Thankfully I haven’t had to go out and panic buy any food as I’ve been saving some plums in my icebox for this very occasion.
“and this blood shall be called A+”
all the other blood types: “k wow we’re like right here”
Just tested the structural integrity of a door frame with my face. It’s pretty solid.
[job interview]
Interviewer: “Describe yourself in 2 words.”
Me: “Atinubs. Econsibu.”
Interviewer: “You’re hired. Welcome to CAPTCHA.”
My wife likes to tell folks our puppy was “fixed.”
But I just call a spayed a spayed.
I’ve decided that I need to eat more vegetables, so I’m gonna make a carrot cake later.
In the 1800s women were sometimes forced to wear an “A” on their clothing, signifying that they were Alvin from the Chipmunks.
The groom watches his bride slowly raise the hem of her beautiful lace gown in preparation for the garter game revealing a giant pair of shiny red clown shoes and suddenly the line about “in circus and in health” made perfect sense.
Every single cat would kill you if it was big enough. Think about THAT when you are deciding between name brand cat food and the generic.
I banged my toe really hard on the sofa, and now it won’t stop texting me.
if someone would only design a type of headwear with some sort of built-in device to block the sun they’d probably make a fortune
I accumulated a ton of student loan debt after 9 years in “college,” but I’m certain that VCR repair school has given me all the tools necessary to pay it off quickly.
One day you’re young and spry and the next you’re watching videos of people taste testing their friends’ Subway sandwich orders.
For as long as that song was, you’d think the Ghost Busters would have mentioned their phone number at least once…
*me, absentmindedly patting my youngest child on the head as I walk by*
Him: Mom, stop using my hair as a paper towel!
Every reddit post is like “I’m sure this is totally normal, but my husband has cut off my head.”
When the ex asks to be friends… it’s like your mum telling you that your dog is dead but you can keep it.

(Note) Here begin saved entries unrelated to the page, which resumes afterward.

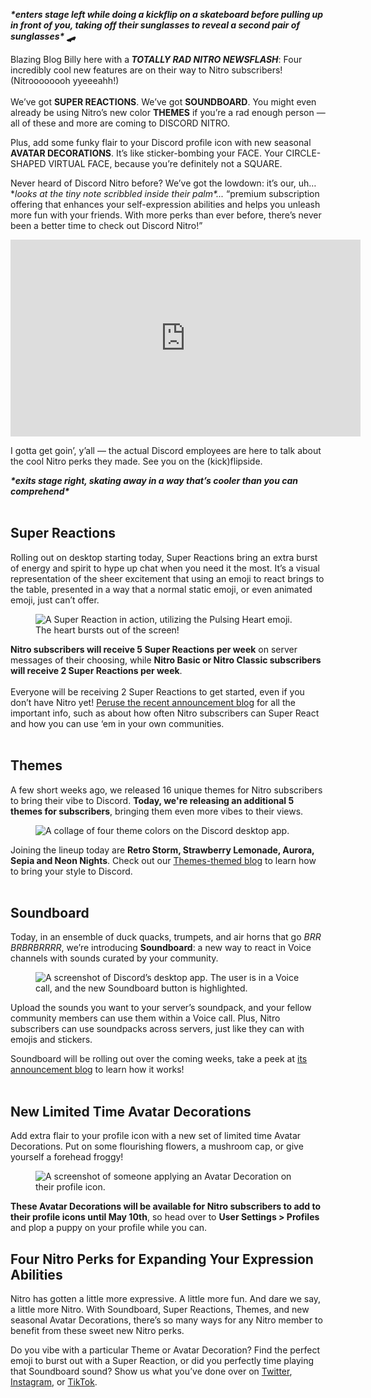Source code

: <div class="column-4 w-col w-col-8 w-col-stack">
    <div id="heading-1" class="rich-wrapper">
        <div class="blog-post-content w-richtext">
            <p><strong><em>*enters stage left while doing a kickflip on a skateboard before pulling up in front of you, taking off their sunglasses to reveal a second pair of sunglasses* 🛹</em></strong></p>
            <p>Blazing Blog Billy here with a<strong> <em>TOTALLY RAD NITRO NEWSFLASH</em></strong>: Four incredibly cool new features are on their way to Nitro subscribers! (Nitroooooooh yyeeeahh!) <br><br>We’ve got <strong>SUPER REACTIONS</strong>. We’ve got <strong>SOUNDBOARD</strong>. You might even already be using Nitro’s new color <strong>THEMES</strong> if you’re a rad enough person — all of these and more are coming to DISCORD NITRO.&nbsp;</p>
            <p>Plus, add some funky flair to your Discord profile icon with new seasonal <strong>AVATAR DECORATIONS</strong>. It’s like sticker-bombing your FACE. Your CIRCLE-SHAPED VIRTUAL FACE, because you’re definitely not a SQUARE.&nbsp;</p>
            <p>Never heard of Discord Nitro before? We’ve got the lowdown: it’s our, uh… *<em>looks at the tiny note scribbled inside their palm*...</em> “premium subscription offering that enhances your self-expression abilities and helps you unleash more fun with your friends. With more perks than ever before, there’s never been a better time to check out Discord Nitro!”&nbsp;</p>
            <div class="w-embed w-iframe">
                <center><iframe width="560" height="315" src="https://www.youtube.com/embed/G1teGChUJQM" title="YouTube video player" frameborder="0" allow="accelerometer; autoplay; clipboard-write; encrypted-media; gyroscope; picture-in-picture; web-share" allowfullscreen=""></iframe></center>
            </div>
            <p>I gotta get goin’, y’all — the actual Discord employees are here to talk about the cool Nitro perks they made. See you on the (kick)flipside.&nbsp;</p>
            <p><strong><em>*exits stage right, skating away in a way that’s cooler than you can comprehend*<br>‍</em></strong></p>
        </div>
    </div>
    <div class="btn-wrapper w-condition-invisible"><a href="#" class="btn-blog w-dyn-bind-empty w-button"></a></div>
    <div id="heading-2" class="rich-wrapper">
        <div class="blog-post-content w-richtext">
            <h2><strong>Super Reactions<br></strong></h2>
            <p>Rolling out on desktop starting today, Super Reactions bring an extra burst of energy and spirit to hype up chat when you need it the most. It’s a visual representation of the sheer excitement that using an emoji to react brings to the table, presented in a way that a normal static emoji, or even animated emoji, just can’t offer.&nbsp;</p>
            <figure class="w-richtext-figure-type-image w-richtext-align-center">
                <div><img src="https://assets-global.website-files.com/5f9072399b2640f14d6a2bf4/642c933caf13e768b3a6ed33_xjLKiNNJfAmRqkMYqODxXnZbO_NN55vut7XX19n0slfdZziT2Q8QvCr003ZA0uJjI43ju0M1dePMb-xI5cMqgSzfrneLdYvIVlyajmxTIlSZy16s70zFIp7brD7y1rGfxO880TXHF6bgCtdrHRPYomk.gif" alt="A Super Reaction in action, utilizing the Pulsing Heart emoji. The heart bursts out of the screen!"></div>
            </figure>
            <p><strong>Nitro subscribers will receive 5 Super Reactions per week</strong> on server messages of their choosing, while <strong>Nitro Basic or Nitro Classic subscribers will receive 2 Super Reactions per week</strong>. <br><br>Everyone will be receiving 2 Super Reactions to get started, even if you don’t have Nitro yet! <a href="https://dis.gd/super-reactions">Peruse the recent announcement blog</a> for all the important info, such as about how often Nitro subscribers can Super React and how you can use ‘em in your own communities.&nbsp;<br>‍</p>
        </div>
    </div>
    <div id="heading-3" class="rich-wrapper">
        <div class="blog-post-content w-richtext">
            <h2><strong>Themes<br></strong></h2>
            <p>A few short weeks ago, we released 16 unique themes for Nitro subscribers to bring their vibe to Discord. <strong>Today, we're releasing an additional 5 themes for subscribers</strong>, bringing them even more vibes to their views.</p>
            <figure class="w-richtext-figure-type-image w-richtext-align-fullwidth" style="max-width:1600pxpx">
                <div><img src="https://assets-global.website-files.com/5f9072399b2640f14d6a2bf4/642ca43abac97915cb347b10_k6eCZ8ejZhyBbULHXLTJGhMtW5PEsBe3Gx4-YzGvmBbIio7qVfpO5YeIEoWQj-MZsharwWk_kBlvpnjtS5Vb9Na1wMqk_ZotkruUbrgQIITyOlFV-iRDn7pYLbe079DOhjwaVPTC3c7R-rS70U-nnUU.png" alt="A collage of four theme colors on the Discord desktop app."></div>
            </figure>
            <p>Joining the lineup today are <strong>Retro Storm, Strawberry Lemonade, Aurora, Sepia and Neon Nights</strong>. Check out our <a href="https://discord.com/blog/bring-your-vibe-to-discord-with-new-themes-in-nitro">Themes-themed blog</a> to learn how to bring your style to Discord.&nbsp;<br>‍</p>
        </div>
    </div>
    <div id="heading-4" class="rich-wrapper">
        <div class="blog-post-content w-richtext">
            <h2><strong>Soundboard<br></strong></h2>
            <p>Today, in an ensemble of duck quacks, trumpets, and air horns that go <em>BRR BRBRBRRRR</em>, we’re introducing <strong>Soundboard</strong>: a new way to react in Voice channels with sounds curated by your community.&nbsp;&nbsp;</p>
            <figure class="w-richtext-figure-type-image w-richtext-align-fullwidth" style="max-width:959pxpx">
                <div><img src="https://assets-global.website-files.com/5f9072399b2640f14d6a2bf4/642c8a3bad8bea7205f5654c_zOcGjIyqORWxayaeZzTdq3pJ6CVoIogoLbuJmm7rC3mqY_NVRrAFrbFxAsg1vcb1vSm_qObJhs5EUmvZlcBrVobHI1-dEmNrCX3NDTjTYZHzba2wDk5JdlRuSGKpdJ-hWTukrA4oDrosBoTH3nG-wso.png" alt="A screenshot of Discord’s desktop app. The user is in a Voice call, and the new Soundboard button is highlighted."></div>
            </figure>
            <p>Upload the sounds you want to your server’s soundpack, and your fellow community members can use them within a Voice call. Plus, Nitro subscribers can use soundpacks across servers, just like they can with emojis and stickers.</p>
            <p>Soundboard will be rolling out over the coming weeks, take a peek at <a href="http://dis.gd/soundboard">its announcement blog</a> to learn how it works!<br>‍</p>
        </div>
    </div>
    <div id="heading-5" class="rich-wrapper">
        <div class="blog-post-content w-richtext">
            <h2><strong>New Limited Time Avatar Decorations<br></strong></h2>
            <p>Add extra flair to your profile icon with a new set of limited time Avatar Decorations. Put on some flourishing flowers, a mushroom cap, or give yourself a forehead froggy!&nbsp;</p>
            <figure class="w-richtext-figure-type-image w-richtext-align-fullwidth" style="max-width:1482px">
                <div><img src="https://assets-global.website-files.com/5f9072399b2640f14d6a2bf4/642ca47e23e2a9582411baa2_6Eomr3DxNFvHFXmY7thppfMb_UW4gIIqzPGPUMXLSPAq8MYbBcTCdT0l0zQhUbWMehHqzjeROl13itM_Xy8C8wtzxsz3PAI_sG4ukO22UUD6IuRMpm1mz-pY6N8vatHoH0YjffiumfBy1R0xkFtyFFo.png" alt="A screenshot of someone applying an Avatar Decoration on their profile icon."></div>
            </figure>
            <p>‍<strong>These Avatar Decorations will be available for Nitro subscribers to add to their profile icons until May 10th</strong>, so head over to <strong>User Settings &gt; Profiles</strong> and plop a puppy on your profile while you can.&nbsp;</p>
        </div>
    </div>
    <div id="heading-6" class="rich-wrapper">
        <div class="blog-post-content w-richtext">
            <h2><strong>Four Nitro Perks for Expanding Your Expression Abilities <br></strong></h2>
            <p>Nitro has gotten a little more expressive. A little more fun. And dare we say, a little more Nitro. With Soundboard, Super Reactions, Themes, and new seasonal Avatar Decorations, there’s so many ways for any Nitro member to benefit from these sweet new Nitro perks.</p>
            <p>Do you vibe with a particular Theme or Avatar Decoration? Find the perfect emoji to burst out with a Super Reaction, or did you perfectly time playing that Soundboard sound? Show us what you’ve done over on <a href="https://twitter.com/discord">Twitter</a>, <a href="https://www.instagram.com/discord/">Instagram</a>, or <a href="https://www.tiktok.com/@discord">TikTok</a>.</p>
        </div>
    </div>
    <div id="heading-7" class="rich-wrapper">
        <div class="blog-post-content w-dyn-bind-empty w-richtext"></div>
    </div>
    <div id="heading-8" class="rich-wrapper">
        <div class="blog-post-content w-dyn-bind-empty w-richtext"></div>
    </div>
    <div id="heading-9" class="rich-wrapper">
        <div class="blog-post-content w-dyn-bind-empty w-richtext"></div>
    </div>
    <div id="heading-10" class="rich-wrapper">
        <div class="blog-post-content w-dyn-bind-empty w-richtext"></div>
    </div>
</div>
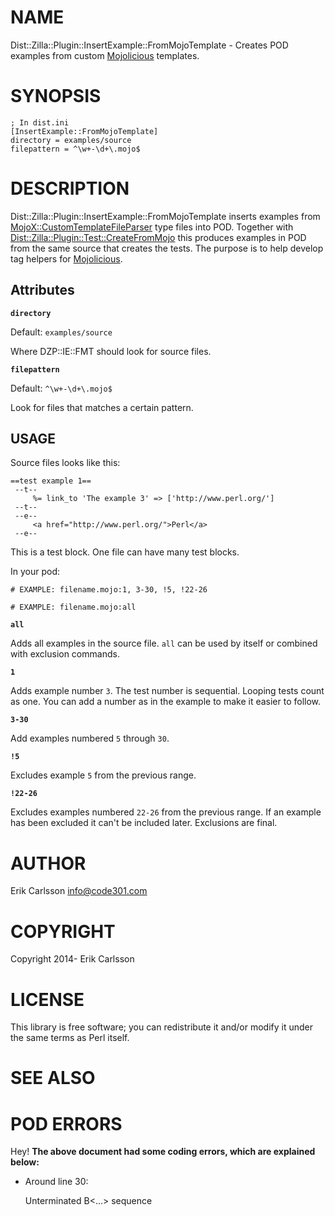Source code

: # NAME

Dist::Zilla::Plugin::InsertExample::FromMojoTemplate - Creates POD examples from custom [Mojolicious](https://metacpan.org/pod/Mojolicious) templates.

# SYNOPSIS

    ; In dist.ini
    [InsertExample::FromMojoTemplate]
    directory = examples/source
    filepattern = ^\w+-\d+\.mojo$

# DESCRIPTION

Dist::Zilla::Plugin::InsertExample::FromMojoTemplate inserts examples from [MojoX::CustomTemplateFileParser](https://metacpan.org/pod/MojoX::CustomTemplateFileParser) type files into POD.
Together with [Dist::Zilla::Plugin::Test::CreateFromMojo](https://metacpan.org/pod/Dist::Zilla::Plugin::Test::CreateFromMojo) this produces examples in POD from the same source that creates the tests.
The purpose is to help develop tag helpers for [Mojolicious](https://metacpan.org/pod/Mojolicious).

## Attributes

**`directory`**

Default: `examples/source`

Where DZP::IE::FMT should look for source files.

**`filepattern`**

Default: `^\w+-\d+\.mojo$`

Look for files that matches a certain pattern.

## USAGE

Source files looks like this:

    ==test example 1==
     --t--
         %= link_to 'The example 3' => ['http://www.perl.org/']
     --t--
     --e--
         <a href="http://www.perl.org/">Perl</a>
     --e--

This is a test block. One file can have many test blocks.

In your pod:

    # EXAMPLE: filename.mojo:1, 3-30, !5, !22-26

    # EXAMPLE: filename.mojo:all

**`all`**

Adds all examples in the source file. `all` can be used by itself or combined with exclusion commands.

**`1`**

Adds example number `3`. The test number is sequential. Looping tests count as one. You can add a number as in the example to make it easier to follow.

**`3-30`**

Add examples numbered `5` through `30`.

**`!5`**

Excludes example `5` from the previous range.

**`!22-26`**

Excludes examples numbered `22-26` from the previous range. If an example has been excluded it can't be included later. Exclusions are final.

# AUTHOR

Erik Carlsson <info@code301.com>

# COPYRIGHT

Copyright 2014- Erik Carlsson

# LICENSE

This library is free software; you can redistribute it and/or modify
it under the same terms as Perl itself.

# SEE ALSO

# POD ERRORS

Hey! **The above document had some coding errors, which are explained below:**

- Around line 30:

    Unterminated B<...> sequence
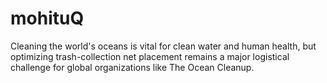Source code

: # mohituQ
Cleaning the world's oceans is vital for clean water and human health, but optimizing trash-collection net placement remains a major logistical challenge for global organizations like The Ocean Cleanup.
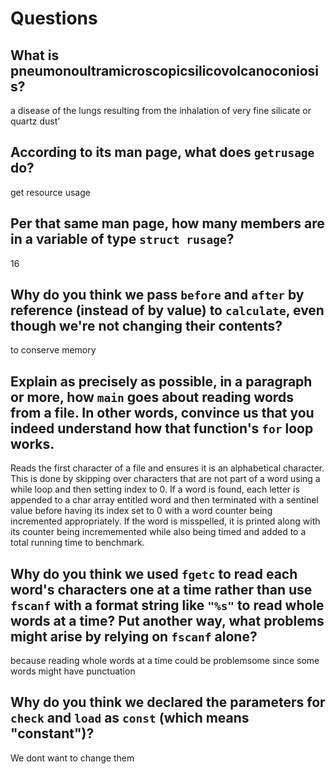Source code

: # Questions

## What is pneumonoultramicroscopicsilicovolcanoconiosis?

a disease of the lungs resulting from the inhalation of very fine silicate or quartz dust'

## According to its man page, what does `getrusage` do?

get resource usage

## Per that same man page, how many members are in a variable of type `struct rusage`?

16

## Why do you think we pass `before` and `after` by reference (instead of by value) to `calculate`, even though we're not changing their contents?

to conserve memory

## Explain as precisely as possible, in a paragraph or more, how `main` goes about reading words from a file. In other words, convince us that you indeed understand how that function's `for` loop works.

Reads the first character of a file and ensures it is an alphabetical character. This is done by skipping over characters that
are not part of a word using a while loop and then setting index to 0. If a word is found, each letter is appended to a char array
entitled word and then terminated with a sentinel value before having its index set to 0 with a word counter being incremented
appropriately.  If the word is misspelled, it is printed along with its counter being incrememented while also being timed and
added to a total running time to benchmark.

## Why do you think we used `fgetc` to read each word's characters one at a time rather than use `fscanf` with a format string like `"%s"` to read whole words at a time? Put another way, what problems might arise by relying on `fscanf` alone?

because reading whole words at a time could be problemsome since some words might have punctuation

## Why do you think we declared the parameters for `check` and `load` as `const` (which means "constant")?

We dont want to change them
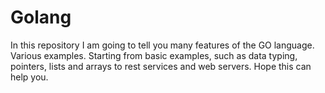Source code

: # Golang
In this repository I am going to tell you many features of the GO language. Various examples. Starting from basic examples, such as data typing, pointers, lists and arrays to rest services and web servers. Hope this can help you.
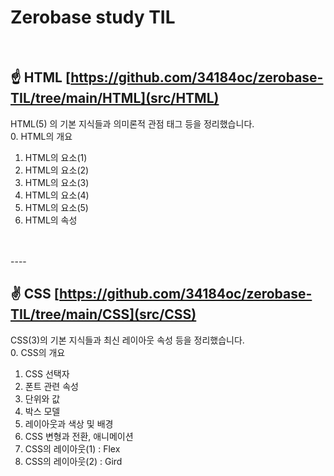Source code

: # Zerobase study TIL

<br>

## ☝ HTML [https://github.com/34184oc/zerobase-TIL/tree/main/HTML](src/HTML)
HTML(5) 의 기본 지식들과 의미론적 관점 태그 등을 정리했습니다.
<br>
0. HTML의 개요
1. HTML의 요소(1) 
2. HTML의 요소(2)
3. HTML의 요소(3)
4. HTML의 요소(4)
5. HTML의 요소(5)
6. HTML의 속성

<br>
<br>
----
<br>

## ✌ CSS [https://github.com/34184oc/zerobase-TIL/tree/main/CSS](src/CSS)
CSS(3)의 기본 지식들과 최신 레이아웃 속성 등을 정리했습니다.
<br>
0. CSS의 개요
1. CSS 선택자
2. 폰트 관련 속성
3. 단위와 값
4. 박스 모델
5. 레이아웃과 색상 및 배경
6. CSS 변형과 전환, 애니메이션
7. CSS의 레이아웃(1) : Flex
8. CSS의 레이아웃(2) : Gird
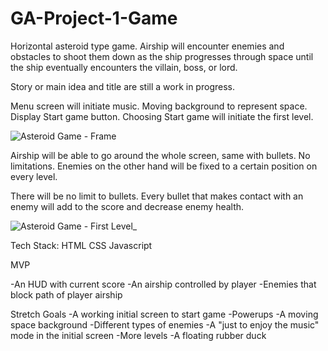 # GA-Project-1-Game

Horizontal asteroid type game. Airship will encounter enemies and obstacles to shoot them down as the ship progresses through space until the ship eventually encounters the villain, boss, or lord.

Story or main idea and title are still a work in progress.

Menu screen will initiate music. Moving background to represent space. Display Start game button. Choosing Start game will initiate the first level.

![Asteroid Game - Frame](https://user-images.githubusercontent.com/91762173/140221892-8c29ec00-c086-434d-8e76-05220e93c4ad.png)

Airship will be able to go around the whole screen, same with bullets. No limitations. Enemies on the other hand will be fixed to a certain position on every level.

There will be no limit to bullets. Every bullet that makes contact with an enemy will add to the score and decrease enemy health.

![Asteroid Game - First Level_](https://user-images.githubusercontent.com/91762173/140222186-b32d452b-2462-4a05-93c5-9a48d1d994e7.png)


Tech Stack: HTML CSS Javascript



MVP


-An HUD with current score
-An airship controlled by player
-Enemies that block path of player airship

Stretch Goals
-A working initial screen to start game
-Powerups
-A moving space background
-Different types of enemies
-A "just to enjoy the music" mode in the initial screen
-More levels
-A floating rubber duck

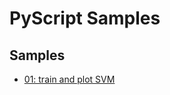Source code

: # PyScript Samples

## Samples

* [01: train and plot SVM](samples/sample01_train_and_plot_svm/main.html)
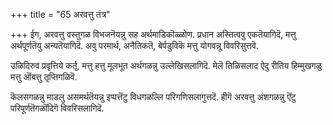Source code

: +++
title = "65 अरवत्तु तंत्र"

+++
ईग, अरवत्तु वस्तुगळ विभजनॆयन्नु सह अर्थमाडिकॊळ्ळोण. प्रधान अस्तित्ववु एकतॆयागिदॆ, मत्तु अर्थपूर्णतॆयु अन्यतॆयागिदॆ. अवु परमार्थ, अनैतिकतॆ, बेर्पडुविकॆ मत्तु योगवन्नू विवरिसुत्तवॆ.

उळिदिरुव प्रवृत्तिये कर्तृ, मत्तु हत्तु मूलभूत अर्थगळन्नु उल्लेखिसलागिदॆ. मेलॆ तिळिसलाद ऐदु रीतिय हिम्मुखगळु मत्तु ऒंबत्तु तृप्तिगळिवॆ.

कॆलसगळन्नु माडलु असमर्थतॆयन्नु इप्पत्तॆंटु विधगळल्लि परिगणिसलागुत्तदॆ. हीगॆ अरवत्तु अंशगळन्नु ऎंटु परिपूर्णतॆगळॊंदिगॆ विवरिसलागिदॆ.

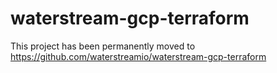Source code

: # waterstream-gcp-terraform
This project has been permanently moved to https://github.com/waterstreamio/waterstream-gcp-terraform
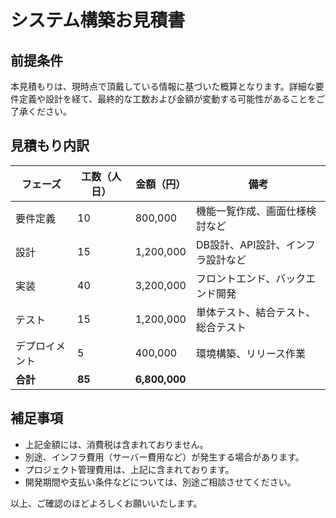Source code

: # システム構築お見積書

## 前提条件

本見積もりは、現時点で頂戴している情報に基づいた概算となります。詳細な要件定義や設計を経て、最終的な工数および金額が変動する可能性があることをご了承ください。

## 見積もり内訳

| フェーズ         | 工数（人日） | 金額（円）     | 備考                                   |
|----------------|--------------|----------------|----------------------------------------|
| 要件定義       | 10           | 800,000        | 機能一覧作成、画面仕様検討など         |
| 設計           | 15           | 1,200,000      | DB設計、API設計、インフラ設計など      |
| 実装           | 40           | 3,200,000      | フロントエンド、バックエンド開発       |
| テスト         | 15           | 1,200,000      | 単体テスト、結合テスト、総合テスト     |
| デプロイメント   | 5            | 400,000        | 環境構築、リリース作業                 |
| **合計**       | **85**       | **6,800,000**  |                                        |

## 補足事項

*   上記金額には、消費税は含まれておりません。
*   別途、インフラ費用（サーバー費用など）が発生する場合があります。
*   プロジェクト管理費用は、上記に含まれております。
*   開発期間や支払い条件などについては、別途ご相談させてください。

以上、ご確認のほどよろしくお願いいたします。
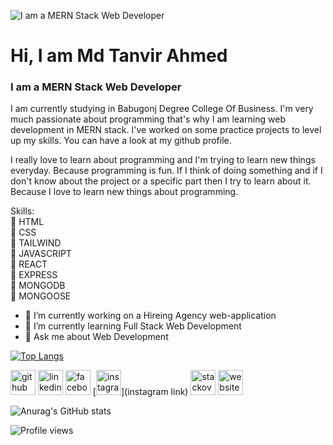 ![I am a MERN Stack Web Developer](https://repository-images.githubusercontent.com/437799537/bd2c6298-70dd-4018-a45f-5d5c678ff748)

# Hi, I am Md Tanvir Ahmed
### I am a MERN Stack Web Developer

I am currently studying in Babugonj Degree College Of Business. I'm very much passionate about programming that's why I am learning web development in MERN stack. I've worked on some practice projects to level up my skills. You can have a look at my github profile. 

I really love to learn about programming and I'm trying to learn new things everyday. Because programming is fun. If I think of doing something and if I don't know about the project or a specific part then I try to learn about it. Because I love to learn new things about programming. 

Skills: <br>
🔰 HTML<br>
🔰 CSS<br>
🔰 TAILWIND<br>
🔰 JAVASCRIPT<br>
🔰 REACT<br>
🔰 EXPRESS<br>
🔰 MONGODB<br>
🔰 MONGOOSE<br>

- 🔭 I’m currently working on a Hireing Agency web-application
- 🌱 I’m currently learning Full Stack Web Development 
- 💬 Ask me about Web Development 

[![Top Langs](https://github-readme-stats.vercel.app/api/top-langs/?username=tanvirgithub21&theme=dracula)](https://github.com/anuraghazra/github-readme-stats)


[<img src='https://cdn.jsdelivr.net/npm/simple-icons@3.0.1/icons/github.svg' alt='github' height='40'>](https://https://github.com/tanvirgithub21)  [<img src='https://cdn.jsdelivr.net/npm/simple-icons@3.0.1/icons/linkedin.svg' alt='linkedin' height='40'>](https://www.linkedin.com/in/tanvirahmed6174/)  [<img src='https://cdn.jsdelivr.net/npm/simple-icons@3.0.1/icons/facebook.svg' alt='facebook' height='40'>](https://www.facebook.com/tanvirahmed6147/)  [<img src='https://cdn.jsdelivr.net/npm/simple-icons@3.0.1/icons/instagram.svg' alt='instagram' height='40'>](instagram link)  [<img src='https://cdn.jsdelivr.net/npm/simple-icons@3.0.1/icons/stackoverflow.svg' alt='stackoverflow' height='40'>](https://stackoverflow.com/users/18955173/tanvir-ahmed)  [<img src='https://cdn.jsdelivr.net/npm/simple-icons@3.0.1/icons/icloud.svg' alt='website' height='40'>](https://tanvir-ahmed00.netlify.app)  

![Anurag's GitHub stats](https://github-readme-stats.vercel.app/api?username=tanvirgithub21&show_icons=true&theme=dracula)

![Profile views](https://gpvc.arturio.dev/tanvirgithub21)  
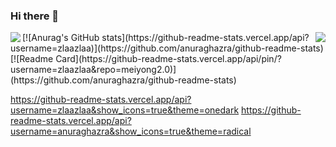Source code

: ### Hi there 👋

<!--
**zlaazlaa/zlaazlaa** is a ✨ _special_ ✨ repository because its `README.md` (this file) appears on your GitHub profile.

Here are some ideas to get you started:

- 🔭 I’m currently working on ...
- 🌱 I’m currently learning ...
- 👯 I’m looking to collaborate on ...
- 🤔 I’m looking for help with ...
- 💬 Ask me about ...
- 📫 How to reach me: ...
- 😄 Pronouns: ...
- ⚡ Fun fact: ...
-->
<img align="left" src="https://github-readme-stats.vercel.app/api?username=zlaazlaa&show_icons=true&hide_border=true&theme=onedark">
<img align="right" src="https://github-readme-stats.vercel.app/api/top-langs/?username=zlaazlaa&hide_border=true&theme=onedark">
[![Anurag's GitHub stats](https://github-readme-stats.vercel.app/api?username=zlaazlaa)](https://github.com/anuraghazra/github-readme-stats)
[![Readme Card](https://github-readme-stats.vercel.app/api/pin/?username=zlaazlaa&repo=meiyong2.0)](https://github.com/anuraghazra/github-readme-stats)

https://github-readme-stats.vercel.app/api?username=zlaazlaa&show_icons=true&theme=onedark
https://github-readme-stats.vercel.app/api?username=anuraghazra&show_icons=true&theme=radical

I put my laptop in incognito mode but it still has “DELL” written on its lid in big letters, so it obviously hasn’t worked.
To my American friends: On Sunday, don’t forget to set your clocks back one hour. On Tuesday, try not to set your country back 50 years.
If the old Superman cartoon had been made today, the first guy who thought the thing up in the sky was a bird would have doubled down on his mistake.
“Oh sure, the mainstream media will tell you that Superman isn’t a bird, but I’ve done my own research…”
Harry Potter: A Shortened Version
Voldemort: I must kill Harry Potter.
Everyone else: Lol, no.
Dangerously attractive guitars get added to the sexy fenders register.
a big congratulations to all the big baseball men for not closing their eyes when the ball was coming towards them, good job men
Sometimes I’ll purposely spill gravy
on my pants to give me an excuse
to leave early.
The real trick is sneaking the gravy
into church.
My coworker left two hours ago. Unfortunately his cologne stuck around for some overtime.
4 out of 5 dentists recommend Trident sugarless gum. The 5th dentist is busy butchering protected wildlife.
Me: My wife got me a telescope for Christmas.
Neighbor: Nice. I got-
Me: I know. I watched you guys open everything.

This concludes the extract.